_Action item_
Search the entries for the word "smooth". Copy every line where it turns up.

[Dataset content]

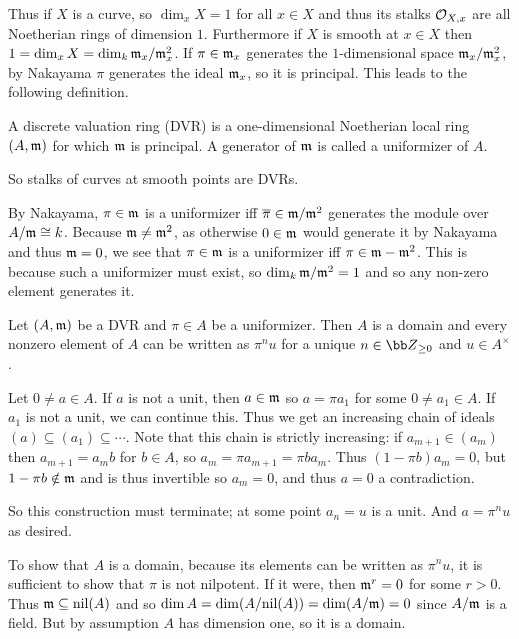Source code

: Thus if $X$ is a curve, so $\dim_xX=1$ for all $x\in X$ and thus its stalks $\O_{X,x}$ are all Noetherian rings of dimension $1$.
Furthermore if $X$ is smooth at $x\in X$ then $1=\dim_xX=\dim_k\m_x/\m_x^2$.
If $\pi\in\m_x$ generates the $1$-dimensional space $\m_x/\m_x^2$, by Nakayama $\pi$ generates the ideal $\m_x$, so it is principal.
This leads to the following definition.

\bdefn

    A {\emphcolor discrete valuation ring} ({\emphcolor DVR}) is a one-dimensional Noetherian local ring $(A,\m)$ for which $\m$ is principal.
    A generator of $\m$ is called a {\emphcolor uniformizer} of $A$.

\edefn

So stalks of curves at smooth points are DVRs.

By Nakayama, $\pi\in\m$ is a uniformizer iff $\bar\pi\in\m/\m^2$ generates the module over $A/\m\cong k$.
Because $\m\neq\m^2$, as otherwise $0\in\m$ would generate it by Nakayama and thus $\m=0$, we see that $\pi\in\m$ is a uniformizer iff $\pi\in\m-\m^2$.
This is because such a uniformizer must exist, so $\dim_k\m/\m^2=1$ and so any non-zero element generates it.

\blemm

    Let $(A,\m)$ be a DVR and $\pi\in A$ be a uniformizer.
    Then $A$ is a domain and every nonzero element of $A$ can be written as $\pi^nu$ for a unique $n\in\bZ_{\geq0}$ and $u\in A^\times$.

\elemm

\bproof

    Let $0\neq a\in A$.
    If $a$ is not a unit, then $a\in\m$ so $a=\pi a_1$ for some $0\neq a_1\in A$.
    If $a_1$ is not a unit, we can continue this.
    Thus we get an increasing chain of ideals $(a)\subseteq(a_1)\subseteq\cdots$.
    Note that this chain is strictly increasing: if $a_{m+1}\in(a_m)$ then $a_{m+1}=a_mb$ for $b\in A$, so $a_m=\pi a_{m+1}=\pi ba_m$.
    Thus $(1-\pi b)a_m=0$, but $1-\pi b\notin\m$ and is thus invertible so $a_m=0$, and thus $a=0$ a contradiction.

    So this construction must terminate; at some point $a_n=u$ is a unit.
    And $a=\pi^nu$ as desired.

    To show that $A$ is a domain, because its elements can be written as $\pi^nu$, it is sufficient to show that $\pi$ is not nilpotent.
    If it were, then $\m^r=0$ for some $r>0$.
    Thus $\m\subseteq\nil(A)$ and so $\dim A=\dim(A/\nil(A))=\dim(A/\m)=0$ since $A/\m$ is a field.
    But by assumption $A$ has dimension one, so it is a domain.

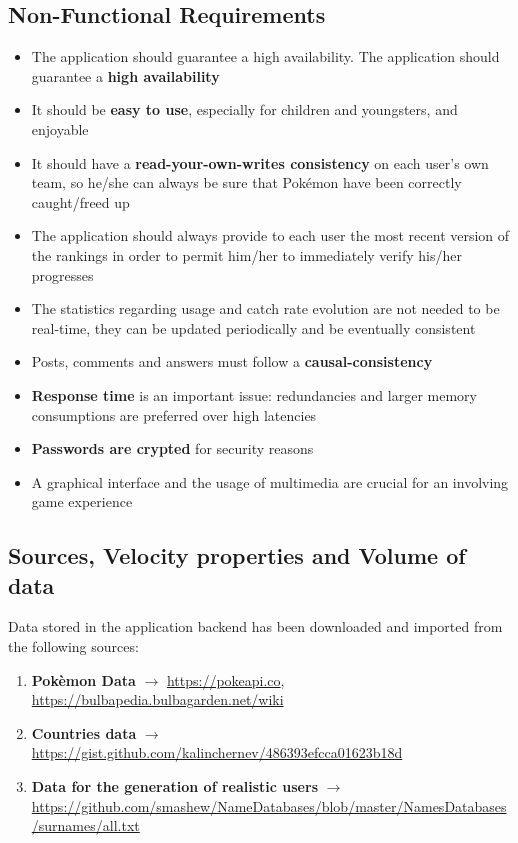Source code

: \subsection{Non-Functional Requirements}
\begin{itemize}
	\item The application should guarantee a high availability. The application should guarantee a \textbf{high availability}
	\item It should be \textbf{easy to use}, especially for children and youngsters, and enjoyable
	\item It should have a \textbf{read-your-own-writes consistency} on each user’s own team, so he/she can always be sure that Pokémon have been correctly caught/freed up
	\item \colorbox{BurntOrange}{The application should always provide to each user} the most recent version of the rankings in order to permit him/her to immediately verify his/her progresses
	\item The statistics regarding usage and catch rate evolution are not needed to be real-time, they can be updated periodically and be eventually consistent
	\item Posts, comments and answers must follow a \textbf{causal-consistency}
	\item \textbf{Response time} is an important issue: redundancies and larger memory consumptions are preferred over high latencies
	\item \textbf{Passwords are crypted} for security reasons
	\item A graphical interface and the usage of multimedia are crucial for an involving game experience 
\end{itemize}
\subsection{Sources, Velocity properties and Volume of data}
Data stored in the application backend has been downloaded and imported from the following sources:
\begin{enumerate}
	\item \textbf{Pokèmon Data} $\rightarrow$ \url{https://pokeapi.co},\\ \url{https://bulbapedia.bulbagarden.net/wiki} 
	\item \textbf{Countries data} $\rightarrow$ \url{https://gist.github.com/kalinchernev/486393efcca01623b18d}
	\item \textbf{Data for the generation of realistic users} $\rightarrow$  \url{https://github.com/smashew/NameDatabases/blob/master/NamesDatabases/surnames/all.txt}
\end{enumerate}


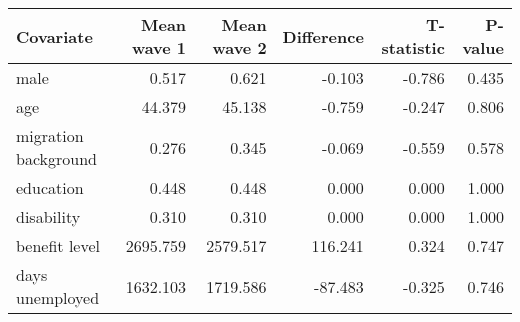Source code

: 
\begin{tabular}{lrrrrr}
\toprule
Covariate & Mean wave 1 & Mean wave 2 & Difference & T-statistic & P-value\\
\midrule
male & 0.517 & 0.621 & -0.103 & -0.786 & 0.435\\
age & 44.379 & 45.138 & -0.759 & -0.247 & 0.806\\
migration background & 0.276 & 0.345 & -0.069 & -0.559 & 0.578\\
education & 0.448 & 0.448 & 0.000 & 0.000 & 1.000\\
disability & 0.310 & 0.310 & 0.000 & 0.000 & 1.000\\
benefit level & 2695.759 & 2579.517 & 116.241 & 0.324 & 0.747\\
days unemployed & 1632.103 & 1719.586 & -87.483 & -0.325 & 0.746\\
\bottomrule
\end{tabular}
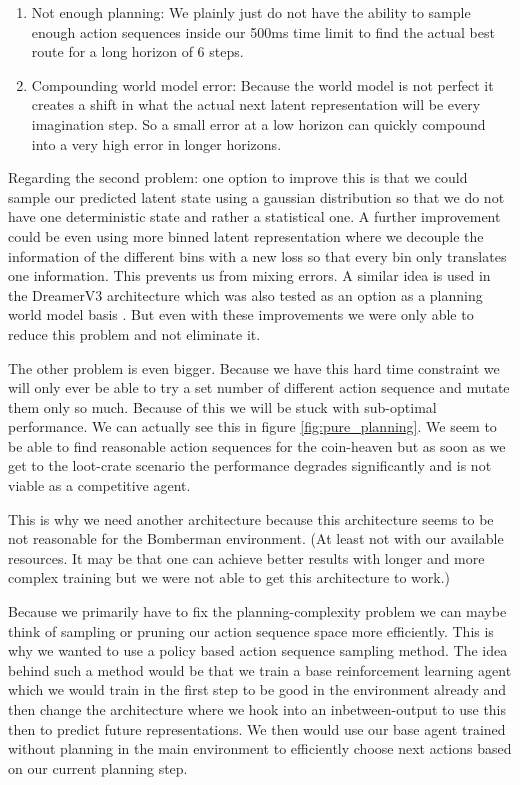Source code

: \begin{enumerate}
    \item Not enough planning: We plainly just do not have the ability to sample enough action sequences inside our 500ms time limit to find the actual best route for a long horizon of 6 steps.
    \item Compounding world model error: Because the world model is not perfect it creates a shift in what the actual next latent representation will be every imagination step. So a small error at a low horizon can quickly compound into a very high error in longer horizons.
\end{enumerate}

Regarding the second problem: one option to improve this is that we could sample our predicted latent state using a gaussian distribution so that we do not have one deterministic state and rather a statistical one. A further improvement could be even using more binned latent representation where we decouple the information of the different bins with a new loss so that every bin only translates one information. This prevents us from mixing errors. A similar idea is used in the DreamerV3 architecture which was also tested as an option as a planning world model basis \cite{hafner2023dreamerv3}. But even with these improvements we were only able to reduce this problem and not eliminate it.

The other problem is even bigger. Because we have this hard time constraint we will only ever be able to try a set number of different action sequence and mutate them only so much. Because of this we will be stuck with sub-optimal performance. We can actually see this in figure \ref{fig:pure_planning}. We seem to be able to find reasonable action sequences for the coin-heaven but as soon as we get to the loot-crate scenario the performance degrades significantly and is not viable as a competitive agent.

This is why we need another architecture because this architecture seems to be not reasonable for the Bomberman environment. (At least not with our available resources. It may be that one can achieve better results with longer and more complex training but we were not able to get this architecture to work.)

Because we primarily have to fix the planning-complexity problem we can maybe think of sampling or pruning our action sequence space more efficiently. This is why we wanted to use a policy based action sequence sampling method. The idea behind such a method would be that we train a base reinforcement learning agent which we would train in the first step to be good in the environment already and then change the architecture where we hook into an inbetween-output to use this then to predict future representations. We then would use our base agent trained without planning in the main environment to efficiently choose next actions based on our current planning step.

[/Dataset content]

_Solution_
Furthermore if $X$ is smooth at $x\in X$ then $1=\dim_xX=\dim_k\m_x/\m_x^2$.
So stalks of curves at smooth points are DVRs.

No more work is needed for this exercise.